As for the relationship with children, a lot has changed in recent years. In the last century, it was not considered a dog suitable for children, given the lack of patience towards children’s typical spite. Today, however, the Pomeranian is more affectionate, calm, and patient and, if you teach children how to interact with him, coexistence is harmonious and perfect. Children need to be taught that it is necessary to leave the dog alone when he walks away or growls, which is a normal and common way for dogs to communicate.

The care that the Pomeranian needs is not excessive and mainly concerns the coat’s care so that it always has a healthy and tidy appearance. You will need to brush it regularly, preferably every day, to get rid of dirt and avoid knots and tangles. You will also need to take off your shoes every day and generally check that they are always well.

Another important aspect is to protect it from the cold. If you see him shivering, cover him with a coat when you take him for a walk. In this article, you can check out some models of clothes for small dogs.

Educating a Pomeranian

The Pomeranian is known to be a brilliant dog, and, as a result, he can sometimes become too spoiled. You will have to educate him firmly and establish rules from when you adopt him: let him get on the sofa or not, when and where he should eat, etc. Regularity and stability are essential factors in making the Pomeranian feel comfortable in the home.

When he is a puppy, you will have to work on socialization, a stage during which he will learn to relate to people, children, dogs, cats, and objects. Everything he knows and comes into contact with within this phase must be a positive stimulus because it will help him grow up friendly and fearless. Proper socialization is the basis for a good education as an adult.

When he is about to leave the puppy phase, you can go ahead and begin teaching him basic obedience commands using positive reinforcement (sit, lean over, lie down, or be fair). Educating him will be an activity that will help strengthen your bond.

Later, you can also teach him advanced orders and fun tricks: since the Pomeranian is brilliant, you will see that you will have no problem teaching him different orders.

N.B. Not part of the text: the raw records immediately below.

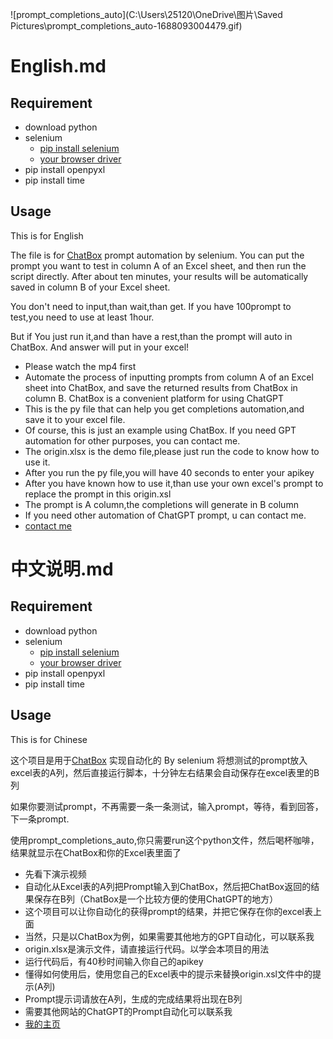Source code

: ![prompt_completions_auto](C:\Users\25120\OneDrive\图片\Saved Pictures\prompt_completions_auto-1688093004479.gif)

# English.md

## Requirement

- download python
- selenium
  - [pip install selenium](https://selenium-python.readthedocs.io/installation.html#installing-python-bindings-for-selenium)
  - [your browser driver](https://sites.google.com/chromium.org/driver/)
- pip install openpyxl
- pip install time

## Usage

This is for English

The file is for [ChatBox](https://web.chatboxai.app/) prompt automation by selenium.
You can put the prompt you want to test in column A of an Excel sheet, and then run the script directly. After about ten minutes, your results will be automatically saved in column B of your Excel sheet.

You don't need to input,than wait,than get.
If you have 100prompt to test,you need to use at least 1hour.

But if You just run it,and than have a rest,than the prompt will auto in ChatBox.  And answer will put in your excel!

- Please watch the  mp4 first
- Automate the process of inputting prompts from column A of an Excel sheet into ChatBox, and save the returned results from ChatBox in column B. ChatBox is a convenient platform for using ChatGPT
- This is the py file that can help you get completions automation,and save it to your excel file.
- Of course, this is just an example using ChatBox. If you need GPT automation for other purposes, you can contact me.
- The origin.xlsx is the demo file,please just run the code to know how to use it.
- After you run the py file,you will have 40 seconds to enter your apikey
- After you have known how to use it,than use your own excel's prompt to replace the prompt in this origin.xsl
- The prompt is A column,the completions will generate in B column
- If you need other automation of ChatGPT prompt, u can contact me.
- [contact me](https://space.bilibili.com/364838313?spm_id_from=333.1007.0.0)

# 中文说明.md

## Requirement

- download python
- selenium
  - [pip install selenium](https://selenium-python.readthedocs.io/installation.html#installing-python-bindings-for-selenium)
  - [your browser driver](https://sites.google.com/chromium.org/driver/)
- pip install openpyxl
- pip install time

## Usage

This is for Chinese

这个项目是用于[ChatBox](https://web.chatboxai.app/) 实现自动化的 By selenium
将想测试的prompt放入excel表的A列，然后直接运行脚本，十分钟左右结果会自动保存在excel表里的B列

如果你要测试prompt，不再需要一条一条测试，输入prompt，等待，看到回答，下一条prompt.

使用prompt_completions_auto,你只需要run这个python文件，然后喝杯咖啡，结果就显示在ChatBox和你的Excel表里面了

- 先看下演示视频
- 自动化从Excel表的A列把Prompt输入到ChatBox，然后把ChatBox返回的结果保存在B列（ChatBox是一个比较方便的使用ChatGPT的地方）
- 这个项目可以让你自动化的获得prompt的结果，并把它保存在你的excel表上面
- 当然，只是以ChatBox为例，如果需要其他地方的GPT自动化，可以联系我
- origin.xlsx是演示文件，请直接运行代码。以学会本项目的用法
- 运行代码后，有40秒时间输入你自己的apikey
- 懂得如何使用后，使用您自己的Excel表中的提示来替换origin.xsl文件中的提示(A列)
- Prompt提示词请放在A列，生成的完成结果将出现在B列
- 需要其他网站的ChatGPT的Prompt自动化可以联系我
- [我的主页](https://space.bilibili.com/364838313?spm_id_from=333.1007.0.0)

The health of the Pomeranian

If you are thinking of adopting a Pomeranian puppy, you must know that it sheds its hair between 4 and 8 months of life. This is an entirely normal phase, and that should not cause you to worry. In this stage, it loses practically all its hair to put on the final hair it will have as an adult.

You should also know that crosses with dogs from the same family can lead to severe genetic problems. It is a situation that occurs in individual farms, non-compliant places, or when dogs are mated without knowing how to do it properly.

The eye diseases are frequent in Pomerania, and it is expected, especially in older dogs.

Dislocations (incorrect position of a bone), discomfort with the teeth, or an open fontanel (a problem that leaves an area of ​​the skull open) are other frequent but less common problems.

Taking the dog to the vet every six months and checking its face, limb, and body movements in general, and making sure it has no abnormal bumps are the main actions to identify any diseases. Furthermore, you will always have to respect the vaccination schedule and use internal vials and pesticides.